NOTE: This is not legal or financial advice. Please consult with an attorney or financial advisor for your specific situation.
The fees and cost of a reverse mortgage are based on a number of items. For example, an origination fee is paid to the broker/lender, a MIP (mortgage insurance premium) is paid to HUD on the Home Equity Conversion Mortgage (HECM), an appraisal fee, a flood certification fee, a doc prep fee, title and settlement fees, and other standard closing costs. Monthly servicing fees could apply.
The upfront Mortgage Insurance Premiums (MIP) are either 2.5% or .5% depending on how much of the Principal Limit (amount you can borrow) you use in the first year. If your total mandatory obligation payoffs (existing mortgage payoff, tax liens, closing costs, upfront mortgage insurance premium) exceed 60% of the Principal Limit your upfront MIP is calculated at 2.5% of your homes appraised value up to the national lending limit of $625,500. If your total mandatory obligations and cash taken in the first year are 60% or less of the Principal Limit your upfront MIP charge is .5% of the homes appraised value or national lending limit (whichever is less).

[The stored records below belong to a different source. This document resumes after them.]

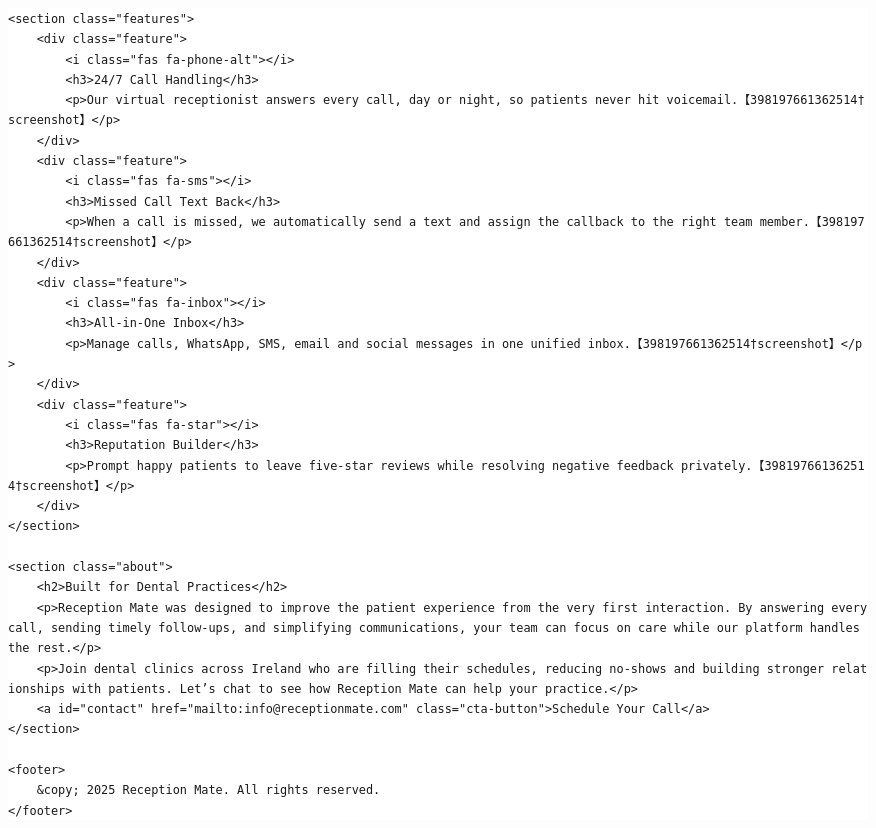     <section class="features">
        <div class="feature">
            <i class="fas fa-phone-alt"></i>
            <h3>24/7 Call Handling</h3>
            <p>Our virtual receptionist answers every call, day or night, so patients never hit voicemail.【398197661362514†screenshot】</p>
        </div>
        <div class="feature">
            <i class="fas fa-sms"></i>
            <h3>Missed Call Text Back</h3>
            <p>When a call is missed, we automatically send a text and assign the callback to the right team member.【398197661362514†screenshot】</p>
        </div>
        <div class="feature">
            <i class="fas fa-inbox"></i>
            <h3>All‑in‑One Inbox</h3>
            <p>Manage calls, WhatsApp, SMS, email and social messages in one unified inbox.【398197661362514†screenshot】</p>
        </div>
        <div class="feature">
            <i class="fas fa-star"></i>
            <h3>Reputation Builder</h3>
            <p>Prompt happy patients to leave five‑star reviews while resolving negative feedback privately.【398197661362514†screenshot】</p>
        </div>
    </section>

    <section class="about">
        <h2>Built for Dental Practices</h2>
        <p>Reception Mate was designed to improve the patient experience from the very first interaction. By answering every call, sending timely follow‑ups, and simplifying communications, your team can focus on care while our platform handles the rest.</p>
        <p>Join dental clinics across Ireland who are filling their schedules, reducing no‑shows and building stronger relationships with patients. Let’s chat to see how Reception Mate can help your practice.</p>
        <a id="contact" href="mailto:info@receptionmate.com" class="cta-button">Schedule Your Call</a>
    </section>

    <footer>
        &copy; 2025 Reception Mate. All rights reserved.
    </footer>
</body>
</html>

Prior to applying for the loan, it is required that you are made aware of the terms and conditions of the loan through sources provided by HUD, and to protect you from receiving incorrect information. The lender must be in receipt of the counseling certificate before they can close the loan. Contact the Housing Counseling Clearinghouse at 1-800-569-4287 to obtain the name and telephone number of a HUD-approved counseling agency. I can also provide you with the list of HUD-approved reverse mortgage counseling agencies.

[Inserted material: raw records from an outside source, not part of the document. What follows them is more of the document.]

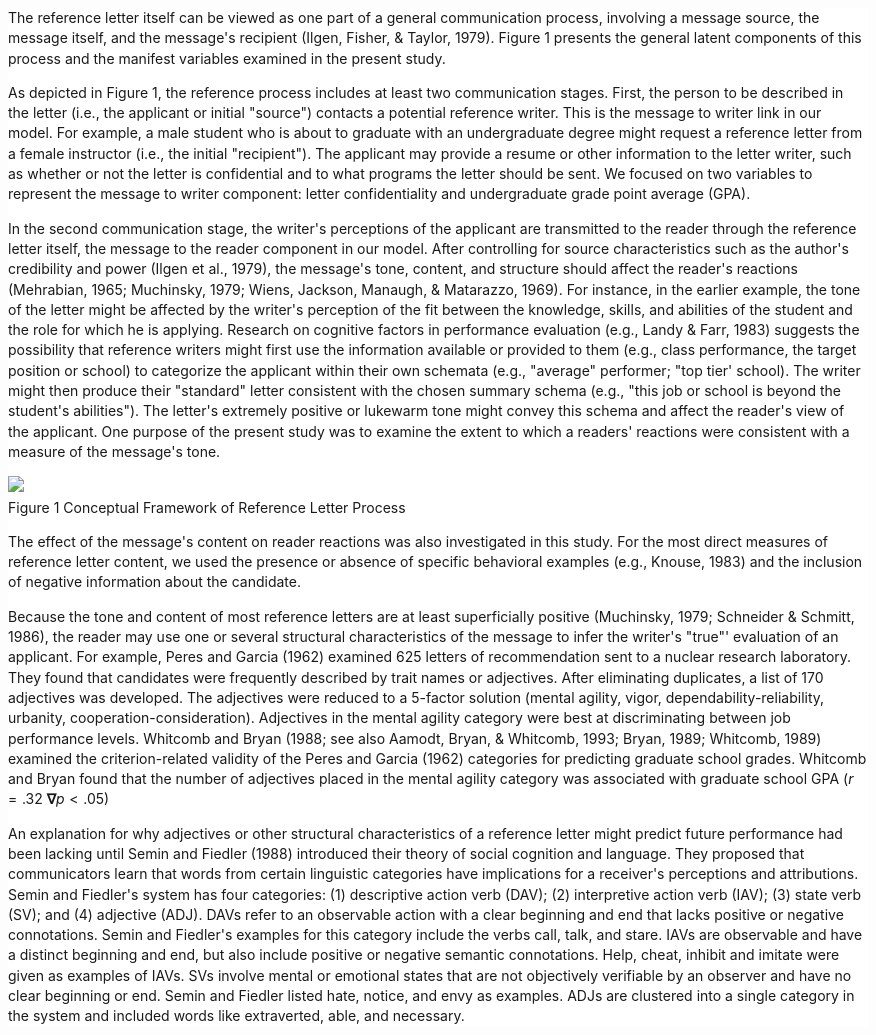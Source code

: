 The reference letter itself can be viewed as one part of a general communication process, involving a message source, the message itself, and the message's recipient (Ilgen, Fisher, & Taylor, 1979). Figure 1 presents the general latent components of this process and the manifest variables examined in the present study.

As depicted in Figure 1, the reference process includes at least two communication stages. First, the person to be described in the letter (i.e., the applicant or initial "source") contacts a potential reference writer. This is the message to writer link in our model. For example, a male student who is about to graduate with an undergraduate degree might request a reference letter from a female instructor (i.e., the initial "recipient"). The applicant may provide a resume or other information to the letter writer, such as whether or not the letter is confidential and to what programs the letter should be sent. We focused on two variables to represent the message to writer component: letter confidentiality and undergraduate grade point average (GPA).

In the second communication stage, the writer's perceptions of the applicant are transmitted to the reader through the reference letter itself, the message to the reader component in our model. After controlling for source characteristics such as the author's credibility and power (Ilgen et al., 1979), the message's tone, content, and structure should affect the reader's reactions (Mehrabian, 1965; Muchinsky, 1979; Wiens, Jackson, Manaugh, & Matarazzo, 1969). For instance, in the earlier example, the tone of the letter might be affected by the writer's perception of the fit between the knowledge, skills, and abilities of the student and the role for which he is applying. Research on cognitive factors in performance evaluation (e.g., Landy & Farr, 1983) suggests the possibility that reference writers might first use the information available or provided to them (e.g., class performance, the target position or school) to categorize the applicant within their own schemata (e.g., "average" performer; "top tier' school). The writer might then produce their "standard" letter consistent with the chosen summary schema (e.g., "this job or school is beyond the student's abilities"). The letter's extremely positive or lukewarm tone might convey this schema and affect the reader's view of the applicant. One purpose of the present study was to examine the extent to which a readers' reactions were consistent with a measure of the message's tone.

![](img/337c75b427012dcef477e9be69911cf07b7e1426bf9698d9df5df4515b439e07.jpg)  
Figure 1 Conceptual Framework of Reference Letter Process

The effect of the message's content on reader reactions was also investigated in this study. For the most direct measures of reference letter content, we used the presence or absence of specific behavioral examples (e.g., Knouse, 1983) and the inclusion of negative information about the candidate.

Because the tone and content of most reference letters are at least superficially positive (Muchinsky, 1979; Schneider & Schmitt, 1986), the reader may use one or several structural characteristics of the message to infer the writer's "true"' evaluation of an applicant. For example, Peres and Garcia (1962) examined 625 letters of recommendation sent to a nuclear research laboratory. They found that candidates were frequently described by trait names or adjectives. After eliminating duplicates, a list of 170 adjectives was developed. The adjectives were reduced to a 5-factor solution (mental agility, vigor, dependability-reliability, urbanity, cooperation-consideration). Adjectives in the mental agility category were best at discriminating between job performance levels. Whitcomb and Bryan (1988; see also Aamodt, Bryan, & Whitcomb, 1993; Bryan, 1989; Whitcomb, 1989) examined the criterion-related validity of the Peres and Garcia (1962) categories for predicting graduate school grades. Whitcomb and Bryan found that the number of adjectives placed in the mental agility category was associated with graduate school GPA $( r = . 3 2$ $\mathbf { \nabla } p < . 0 5 )$

An explanation for why adjectives or other structural characteristics of a reference letter might predict future performance had been lacking until Semin and Fiedler (1988) introduced their theory of social cognition and language. They proposed that communicators learn that words from certain linguistic categories have implications for a receiver's perceptions and attributions. Semin and Fiedler's system has four categories: (1) descriptive action verb (DAV); (2) interpretive action verb (IAV); (3) state verb (SV); and (4) adjective (ADJ). DAVs refer to an observable action with a clear beginning and end that lacks positive or negative connotations. Semin and Fiedler's examples for this category include the verbs call, talk, and stare. IAVs are observable and have a distinct beginning and end, but also include positive or negative semantic connotations. Help, cheat, inhibit and imitate were given as examples of IAVs. SVs involve mental or emotional states that are not objectively verifiable by an observer and have no clear beginning or end. Semin and Fiedler listed hate, notice, and envy as examples. ADJs are clustered into a single category in the system and included words like extraverted, able, and necessary.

Reverse mortgages have become more popular because they allow the borrower to receive loan proceeds that do not require immediate repayment as long as: you remain in your home as your primary residence, do not sell your home, at least one borrower lives in the home, you meet the basic income and credit standards, and follow loan guidelines. Obtaining a home equity loan (or home equity line of credit or second mortgage) requires that you have sufficient income to cover the debt- plus, you must continue to make monthly principal and interest mortgage payments. With a reverse mortgage you must meet basic income and credit guidelines but you do not make monthly principal and interest payments. Keep in mind you must continue to pay all property related fees, taxes and homeowner’s insurance and maintain the property in good condition.

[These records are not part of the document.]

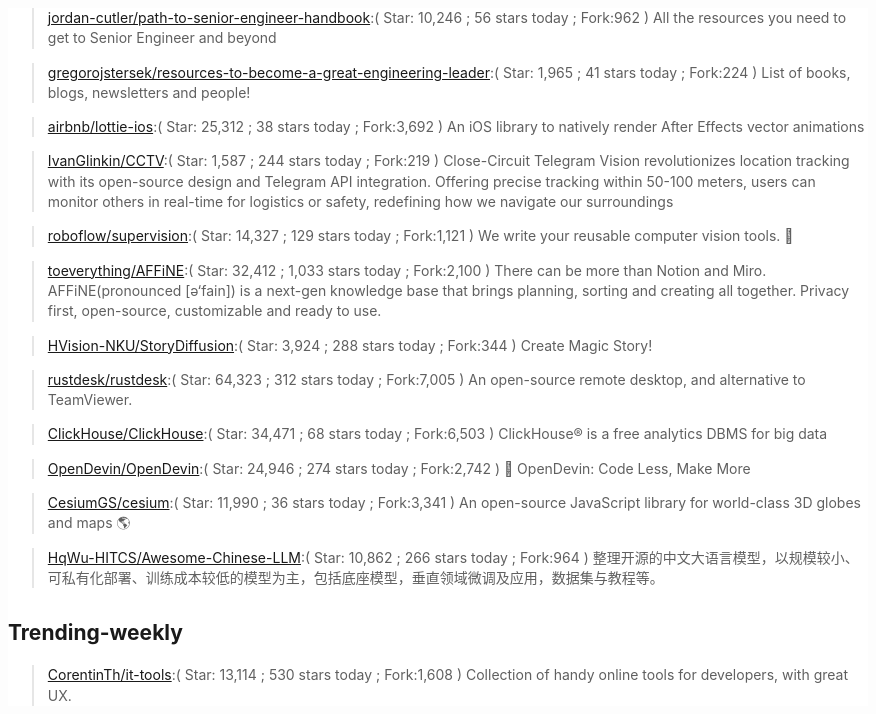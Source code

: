 > [jordan-cutler/path-to-senior-engineer-handbook](https://github.com/jordan-cutler/path-to-senior-engineer-handbook):( Star: 10,246 ; 56 stars today ; Fork:962 ) 
 > All the resources you need to get to Senior Engineer and beyond

> [gregorojstersek/resources-to-become-a-great-engineering-leader](https://github.com/gregorojstersek/resources-to-become-a-great-engineering-leader):( Star: 1,965 ; 41 stars today ; Fork:224 ) 
 > List of books, blogs, newsletters and people!

> [airbnb/lottie-ios](https://github.com/airbnb/lottie-ios):( Star: 25,312 ; 38 stars today ; Fork:3,692 ) 
 > An iOS library to natively render After Effects vector animations

> [IvanGlinkin/CCTV](https://github.com/IvanGlinkin/CCTV):( Star: 1,587 ; 244 stars today ; Fork:219 ) 
 > Close-Circuit Telegram Vision revolutionizes location tracking with its open-source design and Telegram API integration. Offering precise tracking within 50-100 meters, users can monitor others in real-time for logistics or safety, redefining how we navigate our surroundings

> [roboflow/supervision](https://github.com/roboflow/supervision):( Star: 14,327 ; 129 stars today ; Fork:1,121 ) 
 > We write your reusable computer vision tools. 💜

> [toeverything/AFFiNE](https://github.com/toeverything/AFFiNE):( Star: 32,412 ; 1,033 stars today ; Fork:2,100 ) 
 > There can be more than Notion and Miro. AFFiNE(pronounced [ə‘fain]) is a next-gen knowledge base that brings planning, sorting and creating all together. Privacy first, open-source, customizable and ready to use.

> [HVision-NKU/StoryDiffusion](https://github.com/HVision-NKU/StoryDiffusion):( Star: 3,924 ; 288 stars today ; Fork:344 ) 
 > Create Magic Story!

> [rustdesk/rustdesk](https://github.com/rustdesk/rustdesk):( Star: 64,323 ; 312 stars today ; Fork:7,005 ) 
 > An open-source remote desktop, and alternative to TeamViewer.

> [ClickHouse/ClickHouse](https://github.com/ClickHouse/ClickHouse):( Star: 34,471 ; 68 stars today ; Fork:6,503 ) 
 > ClickHouse® is a free analytics DBMS for big data

> [OpenDevin/OpenDevin](https://github.com/OpenDevin/OpenDevin):( Star: 24,946 ; 274 stars today ; Fork:2,742 ) 
 > 🐚 OpenDevin: Code Less, Make More

> [CesiumGS/cesium](https://github.com/CesiumGS/cesium):( Star: 11,990 ; 36 stars today ; Fork:3,341 ) 
 > An open-source JavaScript library for world-class 3D globes and maps 🌎

> [HqWu-HITCS/Awesome-Chinese-LLM](https://github.com/HqWu-HITCS/Awesome-Chinese-LLM):( Star: 10,862 ; 266 stars today ; Fork:964 ) 
 > 整理开源的中文大语言模型，以规模较小、可私有化部署、训练成本较低的模型为主，包括底座模型，垂直领域微调及应用，数据集与教程等。

## Trending-weekly
> [CorentinTh/it-tools](https://github.com/CorentinTh/it-tools):( Star: 13,114 ; 530 stars today ; Fork:1,608 ) 
 > Collection of handy online tools for developers, with great UX.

A reverse mortgage was created so borrowers don’t have to pay most fees during the course of the loan. Typical upfront costs are for the appraisal and HUD-approved reverse mortgage counseling (some agencies waive counseling fees at their discretion). However, monthly FHA mortgage insurance must be paid, and there may be a monthly servicing fee associated with reverse mortgages (both of which will be financed and added to the loan balance). For more information, please talk to your loan originator.
HUD advises against using any service that charges a fee (except required HECM counseling) or any service that requests a lender referral fee, to obtain a reverse mortgage. HUD provides this information free of charge and can direct you to HUD-approved housing agencies that offer approved reverse mortgage counseling or additional services that are free or have a minimal cost. HECM counseling fees are determined by each counseling agency. If the borrower cannot afford the fee some agencies will waive the fee for qualified applicants. You can find a HUD-approved housing counseling agency near you by calling 1-800-569-4287 toll free.